* _WHAT IS BEING ASKED_:
Exactly as written, set down every entry once more.
___ STORED DATA
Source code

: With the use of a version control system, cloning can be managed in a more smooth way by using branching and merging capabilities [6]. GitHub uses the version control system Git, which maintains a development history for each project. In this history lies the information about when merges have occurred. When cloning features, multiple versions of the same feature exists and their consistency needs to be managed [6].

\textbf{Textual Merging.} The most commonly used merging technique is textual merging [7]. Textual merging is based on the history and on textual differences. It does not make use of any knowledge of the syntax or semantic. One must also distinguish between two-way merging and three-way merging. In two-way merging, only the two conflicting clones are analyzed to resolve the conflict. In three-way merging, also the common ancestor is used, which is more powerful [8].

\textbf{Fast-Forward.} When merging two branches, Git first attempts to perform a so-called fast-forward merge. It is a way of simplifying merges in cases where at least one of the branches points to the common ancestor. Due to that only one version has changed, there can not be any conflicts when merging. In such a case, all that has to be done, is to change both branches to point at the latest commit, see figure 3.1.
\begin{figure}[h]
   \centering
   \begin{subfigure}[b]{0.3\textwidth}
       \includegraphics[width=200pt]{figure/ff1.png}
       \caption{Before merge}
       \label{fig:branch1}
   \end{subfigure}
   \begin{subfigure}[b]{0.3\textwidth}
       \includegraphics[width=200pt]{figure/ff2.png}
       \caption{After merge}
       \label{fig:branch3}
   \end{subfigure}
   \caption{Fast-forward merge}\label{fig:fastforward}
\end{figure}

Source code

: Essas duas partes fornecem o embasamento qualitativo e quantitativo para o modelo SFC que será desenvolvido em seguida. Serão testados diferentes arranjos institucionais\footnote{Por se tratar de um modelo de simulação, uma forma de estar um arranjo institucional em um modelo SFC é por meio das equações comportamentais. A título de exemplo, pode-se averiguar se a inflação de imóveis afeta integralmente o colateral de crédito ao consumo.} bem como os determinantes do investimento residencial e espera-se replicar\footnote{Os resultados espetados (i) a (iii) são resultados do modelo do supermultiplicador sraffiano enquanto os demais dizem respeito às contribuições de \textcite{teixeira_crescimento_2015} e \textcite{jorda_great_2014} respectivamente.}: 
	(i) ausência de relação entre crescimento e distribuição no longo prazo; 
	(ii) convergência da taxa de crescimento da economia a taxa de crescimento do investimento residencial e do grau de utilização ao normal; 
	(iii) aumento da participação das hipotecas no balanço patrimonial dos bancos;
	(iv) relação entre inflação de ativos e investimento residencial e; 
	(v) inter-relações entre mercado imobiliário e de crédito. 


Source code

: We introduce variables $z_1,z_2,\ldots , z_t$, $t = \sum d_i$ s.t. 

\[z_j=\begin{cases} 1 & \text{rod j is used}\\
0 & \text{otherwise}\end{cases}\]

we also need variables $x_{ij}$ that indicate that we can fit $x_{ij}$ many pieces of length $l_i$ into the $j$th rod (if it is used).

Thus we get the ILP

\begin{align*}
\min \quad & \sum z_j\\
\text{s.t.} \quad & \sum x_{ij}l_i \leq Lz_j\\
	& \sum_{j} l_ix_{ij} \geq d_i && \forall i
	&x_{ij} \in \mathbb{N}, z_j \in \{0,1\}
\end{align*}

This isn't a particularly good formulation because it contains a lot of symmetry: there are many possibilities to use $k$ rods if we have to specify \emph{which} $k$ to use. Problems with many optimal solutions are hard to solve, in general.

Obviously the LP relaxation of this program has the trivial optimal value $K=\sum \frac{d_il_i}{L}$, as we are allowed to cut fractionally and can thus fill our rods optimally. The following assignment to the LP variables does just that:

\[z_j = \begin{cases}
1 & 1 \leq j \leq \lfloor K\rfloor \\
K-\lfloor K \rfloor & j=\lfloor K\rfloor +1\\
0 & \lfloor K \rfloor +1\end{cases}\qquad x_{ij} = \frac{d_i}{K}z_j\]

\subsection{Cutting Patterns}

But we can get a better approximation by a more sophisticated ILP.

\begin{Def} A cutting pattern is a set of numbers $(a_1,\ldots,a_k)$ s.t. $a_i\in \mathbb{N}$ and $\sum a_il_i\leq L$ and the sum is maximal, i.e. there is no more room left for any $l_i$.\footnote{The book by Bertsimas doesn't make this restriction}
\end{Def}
______
* _THE ANSWER_:
Source code

: With the use of a version control system, cloning can be managed in a more smooth way by using branching and merging capabilities [6]. GitHub uses the version control system Git, which maintains a development history for each project. In this history lies the information about when merges have occurred. When cloning features, multiple versions of the same feature exists and their consistency needs to be managed [6].

\textbf{Textual Merging.} The most commonly used merging technique is textual merging [7]. Textual merging is based on the history and on textual differences. It does not make use of any knowledge of the syntax or semantic. One must also distinguish between two-way merging and three-way merging. In two-way merging, only the two conflicting clones are analyzed to resolve the conflict. In three-way merging, also the common ancestor is used, which is more powerful [8].

\textbf{Fast-Forward.} When merging two branches, Git first attempts to perform a so-called fast-forward merge. It is a way of simplifying merges in cases where at least one of the branches points to the common ancestor. Due to that only one version has changed, there can not be any conflicts when merging. In such a case, all that has to be done, is to change both branches to point at the latest commit, see figure 3.1.
\begin{figure}[h]
   \centering
   \begin{subfigure}[b]{0.3\textwidth}
       \includegraphics[width=200pt]{figure/ff1.png}
       \caption{Before merge}
       \label{fig:branch1}
   \end{subfigure}
   \begin{subfigure}[b]{0.3\textwidth}
       \includegraphics[width=200pt]{figure/ff2.png}
       \caption{After merge}
       \label{fig:branch3}
   \end{subfigure}
   \caption{Fast-forward merge}\label{fig:fastforward}
\end{figure}

Source code

: Essas duas partes fornecem o embasamento qualitativo e quantitativo para o modelo SFC que será desenvolvido em seguida. Serão testados diferentes arranjos institucionais\footnote{Por se tratar de um modelo de simulação, uma forma de estar um arranjo institucional em um modelo SFC é por meio das equações comportamentais. A título de exemplo, pode-se averiguar se a inflação de imóveis afeta integralmente o colateral de crédito ao consumo.} bem como os determinantes do investimento residencial e espera-se replicar\footnote{Os resultados espetados (i) a (iii) são resultados do modelo do supermultiplicador sraffiano enquanto os demais dizem respeito às contribuições de \textcite{teixeira_crescimento_2015} e \textcite{jorda_great_2014} respectivamente.}: 
	(i) ausência de relação entre crescimento e distribuição no longo prazo; 
	(ii) convergência da taxa de crescimento da economia a taxa de crescimento do investimento residencial e do grau de utilização ao normal; 
	(iii) aumento da participação das hipotecas no balanço patrimonial dos bancos;
	(iv) relação entre inflação de ativos e investimento residencial e; 
	(v) inter-relações entre mercado imobiliário e de crédito. 


Source code

: We introduce variables $z_1,z_2,\ldots , z_t$, $t = \sum d_i$ s.t. 

\[z_j=\begin{cases} 1 & \text{rod j is used}\\
0 & \text{otherwise}\end{cases}\]

we also need variables $x_{ij}$ that indicate that we can fit $x_{ij}$ many pieces of length $l_i$ into the $j$th rod (if it is used).

Thus we get the ILP

\begin{align*}
\min \quad & \sum z_j\\
\text{s.t.} \quad & \sum x_{ij}l_i \leq Lz_j\\
	& \sum_{j} l_ix_{ij} \geq d_i && \forall i
	&x_{ij} \in \mathbb{N}, z_j \in \{0,1\}
\end{align*}

This isn't a particularly good formulation because it contains a lot of symmetry: there are many possibilities to use $k$ rods if we have to specify \emph{which} $k$ to use. Problems with many optimal solutions are hard to solve, in general.

Obviously the LP relaxation of this program has the trivial optimal value $K=\sum \frac{d_il_i}{L}$, as we are allowed to cut fractionally and can thus fill our rods optimally. The following assignment to the LP variables does just that:

\[z_j = \begin{cases}
1 & 1 \leq j \leq \lfloor K\rfloor \\
K-\lfloor K \rfloor & j=\lfloor K\rfloor +1\\
0 & \lfloor K \rfloor +1\end{cases}\qquad x_{ij} = \frac{d_i}{K}z_j\]

\subsection{Cutting Patterns}

But we can get a better approximation by a more sophisticated ILP.

\begin{Def} A cutting pattern is a set of numbers $(a_1,\ldots,a_k)$ s.t. $a_i\in \mathbb{N}$ and $\sum a_il_i\leq L$ and the sum is maximal, i.e. there is no more room left for any $l_i$.\footnote{The book by Bertsimas doesn't make this restriction}
\end{Def}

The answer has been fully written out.